If the wind calls at night, you must not listen.
The wind is lonely, and always looking for company.
And there are no strangers in the town of Near.
These are the truths that Lexi has heard all her life.
But when an actual stranger - a boy who seems to fade like smoke - appears outside her home on the moor at night, she knows that at least one of these sayings is no longer true.
The next night, the children of Near start disappearing from their beds, and the mysterious boy falls under suspicion. Still, he insists on helping Lexi search for them. Something tells her she can trust him.
As the hunt for the children intensifies, so does Lexi's need to know-about the witch that just might be more than a bedtime story, about the wind that seems to speak through the walls at night, and about the history of this nameless boy.
Part fairy tale, part love story, Victoria Schwab's debut novel is entirely original yet achingly familiar: a song you heard long ago, a whisper carried by the wind, and a dream you won't soon forget.
Considering this was published in 2011, I’m surprised this is my first Victoria Schwab novel.
What’s even weirder is that I tried so very hard to listen to this on audio but my god the narrator is so bad. She’s basically reading a list with no emotional input whatsoever. I was so frustrated listening that I ended up quitting the audio version and reading a copy myself, because my own inner voice did a better job than the audio narrator. I have never quit an audiobook based on a narrator but still really wanted to read the book before, so it quite a strange experience.
There’s not really much to say plot-wise. Basically our heroine Lexi is far too interested in a stranger to her small, isolated town of Near, and this mysterious hottie is suspected when children start to go missing from their beds. Lexi knows it’s not her new beau, but she also needs to prove it before her little sister also disappears. The entire plot is basically Lexi sneaking out and looking for clues, and she’s basically the only one in the village who can because he dad was a hunter.
However, her uncle who is now the paternal head of her household, thinks her actions are inappropriate and tries to keep her locked in her house like a good little girl.
To be honest, this kind of felt like a 2011 novel. Basically the only character who gets any in-depth appearance description is the mysterious stranger. It’s got this great Gothic feel to it, and is very much a romance dressed up like a fantasy, which was incredibly common ten years ago. There’s not much diversity and the whole thing takes place in the little bubble of Near and the moors. That’s not to say that any of this is detrimental to the story, just an observation.

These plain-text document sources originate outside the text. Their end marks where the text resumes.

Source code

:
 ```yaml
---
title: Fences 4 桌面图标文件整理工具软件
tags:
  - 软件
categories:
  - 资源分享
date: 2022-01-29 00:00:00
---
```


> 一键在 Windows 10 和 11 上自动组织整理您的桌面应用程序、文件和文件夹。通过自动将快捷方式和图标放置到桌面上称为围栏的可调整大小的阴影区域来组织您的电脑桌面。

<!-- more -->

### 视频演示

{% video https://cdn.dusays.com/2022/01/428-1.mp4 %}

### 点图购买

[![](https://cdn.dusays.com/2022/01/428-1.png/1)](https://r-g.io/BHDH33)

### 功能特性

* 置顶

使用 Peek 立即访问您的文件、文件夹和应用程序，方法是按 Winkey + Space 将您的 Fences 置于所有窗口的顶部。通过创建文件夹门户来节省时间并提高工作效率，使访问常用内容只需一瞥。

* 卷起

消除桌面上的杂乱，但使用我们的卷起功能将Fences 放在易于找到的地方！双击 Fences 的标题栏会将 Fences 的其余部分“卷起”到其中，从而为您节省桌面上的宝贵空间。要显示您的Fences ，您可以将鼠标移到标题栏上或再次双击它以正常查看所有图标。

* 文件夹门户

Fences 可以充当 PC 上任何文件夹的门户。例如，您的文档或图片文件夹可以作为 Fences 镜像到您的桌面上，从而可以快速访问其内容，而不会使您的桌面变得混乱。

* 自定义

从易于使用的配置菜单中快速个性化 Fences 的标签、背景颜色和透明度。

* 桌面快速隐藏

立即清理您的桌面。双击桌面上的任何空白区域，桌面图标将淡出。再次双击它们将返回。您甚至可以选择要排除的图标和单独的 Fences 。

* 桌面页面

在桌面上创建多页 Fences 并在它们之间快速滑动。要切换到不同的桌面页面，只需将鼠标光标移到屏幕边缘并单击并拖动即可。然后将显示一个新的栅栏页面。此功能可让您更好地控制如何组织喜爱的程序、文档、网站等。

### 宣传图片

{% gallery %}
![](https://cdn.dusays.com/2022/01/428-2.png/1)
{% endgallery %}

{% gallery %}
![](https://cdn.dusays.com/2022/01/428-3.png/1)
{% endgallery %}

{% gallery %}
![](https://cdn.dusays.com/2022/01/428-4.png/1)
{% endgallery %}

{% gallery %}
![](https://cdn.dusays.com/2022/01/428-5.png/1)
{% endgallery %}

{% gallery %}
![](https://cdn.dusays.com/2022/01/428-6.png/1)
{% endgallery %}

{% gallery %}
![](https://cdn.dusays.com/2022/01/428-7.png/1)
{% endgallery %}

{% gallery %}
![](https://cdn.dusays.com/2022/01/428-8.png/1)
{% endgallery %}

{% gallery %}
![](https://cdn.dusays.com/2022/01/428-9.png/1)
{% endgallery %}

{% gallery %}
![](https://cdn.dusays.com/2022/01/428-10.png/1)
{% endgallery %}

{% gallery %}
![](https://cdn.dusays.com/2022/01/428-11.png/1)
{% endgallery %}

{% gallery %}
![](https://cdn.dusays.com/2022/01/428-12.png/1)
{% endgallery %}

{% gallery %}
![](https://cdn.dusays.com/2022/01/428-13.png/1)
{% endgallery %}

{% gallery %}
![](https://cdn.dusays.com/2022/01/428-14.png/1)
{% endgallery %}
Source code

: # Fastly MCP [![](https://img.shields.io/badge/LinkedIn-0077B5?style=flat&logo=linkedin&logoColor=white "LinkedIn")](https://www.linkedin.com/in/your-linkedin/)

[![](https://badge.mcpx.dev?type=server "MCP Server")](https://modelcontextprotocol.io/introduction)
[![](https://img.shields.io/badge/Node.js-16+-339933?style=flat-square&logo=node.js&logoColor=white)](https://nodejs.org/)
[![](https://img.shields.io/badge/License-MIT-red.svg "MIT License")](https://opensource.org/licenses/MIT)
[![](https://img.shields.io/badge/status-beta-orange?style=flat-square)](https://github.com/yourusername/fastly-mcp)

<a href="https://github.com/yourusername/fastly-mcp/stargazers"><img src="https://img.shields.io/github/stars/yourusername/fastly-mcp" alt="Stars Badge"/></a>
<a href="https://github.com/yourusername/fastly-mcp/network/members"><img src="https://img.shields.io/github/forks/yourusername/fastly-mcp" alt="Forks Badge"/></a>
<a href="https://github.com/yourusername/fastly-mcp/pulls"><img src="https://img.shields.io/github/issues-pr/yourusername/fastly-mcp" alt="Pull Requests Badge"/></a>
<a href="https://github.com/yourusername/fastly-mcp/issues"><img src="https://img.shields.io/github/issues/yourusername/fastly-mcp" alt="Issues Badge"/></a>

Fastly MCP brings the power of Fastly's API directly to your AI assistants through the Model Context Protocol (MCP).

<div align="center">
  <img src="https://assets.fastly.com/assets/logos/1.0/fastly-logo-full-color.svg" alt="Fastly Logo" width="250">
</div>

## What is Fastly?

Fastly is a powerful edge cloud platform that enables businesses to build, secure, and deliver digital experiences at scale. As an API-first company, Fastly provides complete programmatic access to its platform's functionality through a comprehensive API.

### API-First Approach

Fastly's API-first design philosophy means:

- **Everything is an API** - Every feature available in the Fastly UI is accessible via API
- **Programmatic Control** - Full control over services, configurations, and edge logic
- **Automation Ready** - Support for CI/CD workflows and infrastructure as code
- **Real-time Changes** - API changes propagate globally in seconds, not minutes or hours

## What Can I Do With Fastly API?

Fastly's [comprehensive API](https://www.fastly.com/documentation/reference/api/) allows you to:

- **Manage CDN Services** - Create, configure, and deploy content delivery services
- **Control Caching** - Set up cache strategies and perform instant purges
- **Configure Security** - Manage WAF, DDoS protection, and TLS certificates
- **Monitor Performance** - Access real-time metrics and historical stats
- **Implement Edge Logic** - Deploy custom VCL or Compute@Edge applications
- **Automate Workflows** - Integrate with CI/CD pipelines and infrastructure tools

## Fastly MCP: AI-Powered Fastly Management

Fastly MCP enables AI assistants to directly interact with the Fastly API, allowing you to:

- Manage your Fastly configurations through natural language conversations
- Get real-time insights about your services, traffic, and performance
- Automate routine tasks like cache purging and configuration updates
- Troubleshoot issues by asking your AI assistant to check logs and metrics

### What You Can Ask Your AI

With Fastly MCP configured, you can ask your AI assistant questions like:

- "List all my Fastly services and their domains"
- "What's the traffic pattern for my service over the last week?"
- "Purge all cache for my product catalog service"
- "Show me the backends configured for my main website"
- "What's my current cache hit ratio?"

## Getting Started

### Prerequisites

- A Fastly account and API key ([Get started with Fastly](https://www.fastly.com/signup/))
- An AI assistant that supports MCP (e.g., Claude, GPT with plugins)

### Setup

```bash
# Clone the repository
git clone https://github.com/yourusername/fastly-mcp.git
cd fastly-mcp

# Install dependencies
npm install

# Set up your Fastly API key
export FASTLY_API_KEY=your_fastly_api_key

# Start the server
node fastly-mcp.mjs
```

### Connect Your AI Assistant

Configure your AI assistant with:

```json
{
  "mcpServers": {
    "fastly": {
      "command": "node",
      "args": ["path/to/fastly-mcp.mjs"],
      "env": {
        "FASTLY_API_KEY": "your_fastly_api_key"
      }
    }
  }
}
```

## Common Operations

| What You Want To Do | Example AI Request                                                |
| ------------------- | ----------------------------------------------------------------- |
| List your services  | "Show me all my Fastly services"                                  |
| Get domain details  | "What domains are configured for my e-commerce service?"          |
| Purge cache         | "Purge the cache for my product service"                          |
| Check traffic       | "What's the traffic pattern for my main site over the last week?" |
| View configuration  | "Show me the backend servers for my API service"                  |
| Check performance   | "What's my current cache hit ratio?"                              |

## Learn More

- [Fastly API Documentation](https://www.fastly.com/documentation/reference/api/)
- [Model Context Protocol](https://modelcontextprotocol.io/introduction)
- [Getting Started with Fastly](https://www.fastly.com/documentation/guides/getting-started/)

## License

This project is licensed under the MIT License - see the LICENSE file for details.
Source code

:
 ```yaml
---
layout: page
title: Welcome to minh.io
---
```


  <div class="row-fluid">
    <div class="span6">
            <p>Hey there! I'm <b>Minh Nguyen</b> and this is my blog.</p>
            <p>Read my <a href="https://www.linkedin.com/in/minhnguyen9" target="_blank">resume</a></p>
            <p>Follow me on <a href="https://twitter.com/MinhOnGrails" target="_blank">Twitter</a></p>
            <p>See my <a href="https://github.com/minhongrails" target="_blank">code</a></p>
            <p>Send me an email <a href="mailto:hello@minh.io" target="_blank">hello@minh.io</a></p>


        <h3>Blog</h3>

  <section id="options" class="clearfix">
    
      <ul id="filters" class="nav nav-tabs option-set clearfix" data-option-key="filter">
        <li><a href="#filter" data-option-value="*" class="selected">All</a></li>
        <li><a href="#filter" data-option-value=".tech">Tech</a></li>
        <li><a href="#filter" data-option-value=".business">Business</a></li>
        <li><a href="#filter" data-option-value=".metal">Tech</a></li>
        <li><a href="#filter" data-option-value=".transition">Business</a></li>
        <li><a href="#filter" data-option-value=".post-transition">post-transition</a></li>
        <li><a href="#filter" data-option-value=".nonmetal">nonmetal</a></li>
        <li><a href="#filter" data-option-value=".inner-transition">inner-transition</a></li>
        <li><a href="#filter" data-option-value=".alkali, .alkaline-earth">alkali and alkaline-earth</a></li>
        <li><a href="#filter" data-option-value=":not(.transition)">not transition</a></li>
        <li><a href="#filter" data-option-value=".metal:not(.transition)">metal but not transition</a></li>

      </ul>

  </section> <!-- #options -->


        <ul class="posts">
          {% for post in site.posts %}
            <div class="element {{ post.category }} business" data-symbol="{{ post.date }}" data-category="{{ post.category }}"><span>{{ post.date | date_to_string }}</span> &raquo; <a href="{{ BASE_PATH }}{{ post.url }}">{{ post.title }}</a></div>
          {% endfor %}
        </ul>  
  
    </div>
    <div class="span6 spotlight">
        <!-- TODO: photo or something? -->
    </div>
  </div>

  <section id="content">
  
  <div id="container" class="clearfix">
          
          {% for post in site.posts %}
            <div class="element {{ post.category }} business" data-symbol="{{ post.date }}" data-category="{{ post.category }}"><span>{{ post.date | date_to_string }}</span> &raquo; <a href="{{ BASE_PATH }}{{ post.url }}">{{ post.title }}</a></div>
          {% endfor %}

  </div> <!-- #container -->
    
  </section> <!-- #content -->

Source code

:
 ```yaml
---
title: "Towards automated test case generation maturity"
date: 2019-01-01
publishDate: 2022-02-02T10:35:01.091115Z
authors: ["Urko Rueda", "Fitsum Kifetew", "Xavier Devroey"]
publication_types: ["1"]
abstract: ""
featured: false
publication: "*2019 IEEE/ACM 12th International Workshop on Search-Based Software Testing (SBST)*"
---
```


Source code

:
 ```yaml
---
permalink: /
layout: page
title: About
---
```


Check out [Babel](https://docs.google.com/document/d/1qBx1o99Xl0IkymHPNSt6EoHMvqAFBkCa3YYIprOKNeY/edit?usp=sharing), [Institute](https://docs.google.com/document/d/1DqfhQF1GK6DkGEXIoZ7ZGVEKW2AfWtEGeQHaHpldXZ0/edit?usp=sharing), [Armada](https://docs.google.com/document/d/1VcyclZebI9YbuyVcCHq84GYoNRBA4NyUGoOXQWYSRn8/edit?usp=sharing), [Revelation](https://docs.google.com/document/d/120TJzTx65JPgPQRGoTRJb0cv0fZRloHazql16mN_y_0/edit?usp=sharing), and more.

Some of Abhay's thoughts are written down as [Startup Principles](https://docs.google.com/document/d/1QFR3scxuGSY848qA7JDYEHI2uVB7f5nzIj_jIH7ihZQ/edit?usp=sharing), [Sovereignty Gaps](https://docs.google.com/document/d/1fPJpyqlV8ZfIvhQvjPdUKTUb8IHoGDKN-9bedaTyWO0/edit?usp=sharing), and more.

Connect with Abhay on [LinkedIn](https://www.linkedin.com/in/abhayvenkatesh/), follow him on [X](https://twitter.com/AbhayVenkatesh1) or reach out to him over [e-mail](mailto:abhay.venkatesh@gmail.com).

I did quite enjoy the book, though. I loved how Lexi was so smart and strong and determined, I loved how she fought against the shackles her uncle tried to snap around her ankles to keep her in the kitchen, I loved her tenderness for her family, the fierce way she loved them. I also really liked how this was quite a feminist novel, in that the village men decide the stranger must be the one taking the children, and they must take action against him, even when Lexi was pointing out their evidence was incredibly flimsy, because they didn’t necessarily want to be right but they were terrified of being wrong in front of each other. Meanwhile, Lexi could rely on the women in the village, and especially the two witches who lived on the outskirts, to support her, which was lovely.
I believe that most of this novel was Lexi trying to speak to the stranger, and then spending time with him, so it really did feel like a romance over anything else. Although I wasn’t particularly feeling the romance, I did feel that they became good friends and could trust each other, and I did like the ending. Lexi had to be smart as well as wise, to balance her own desires against sacrificing for everyone else, and I think it hit every storytelling beat really well.
I also had a really great sense of place while reading this. I could easily visualize the moor and the village and everything Lexi observed. I could hear the wind in my ears and feel her desperation and determination. Basically I think there’s a reason why Victoria Schwab is still quite popular today.